▶ **Task to carry out**
Do any lines in the data below contain "OpenAI"? If so, copy every one of them.
------ Data records
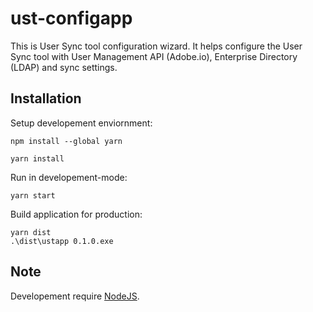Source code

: # ust-configapp
This is User Sync tool configuration wizard. It helps configure the User Sync tool with User Management API (Adobe.io), Enterprise Directory (LDAP) and sync settings.

## Installation

Setup developement enviornment:

```
npm install --global yarn

yarn install
```
Run in developement-mode:

```
yarn start
```
Build application for production:

```
yarn dist
.\dist\ustapp 0.1.0.exe
```

## Note

Developement require [NodeJS](https://nodejs.org/en/).
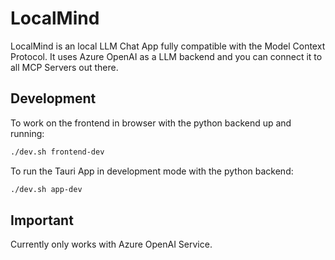 # LocalMind

LocalMind is an local LLM Chat App fully compatible with the Model Context Protocol.
It uses Azure OpenAI as a LLM backend and you can connect it to all MCP Servers out there.

## Development

To work on the frontend in browser with the python backend up and running:

```bash
./dev.sh frontend-dev
```

To run the Tauri App in development mode with the python backend:

```bash
./dev.sh app-dev
```

## Important

Currently only works with Azure OpenAI Service.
------------
▶ **Your solution**
It uses Azure OpenAI as a LLM backend and you can connect it to all MCP Servers out there.
Currently only works with Azure OpenAI Service.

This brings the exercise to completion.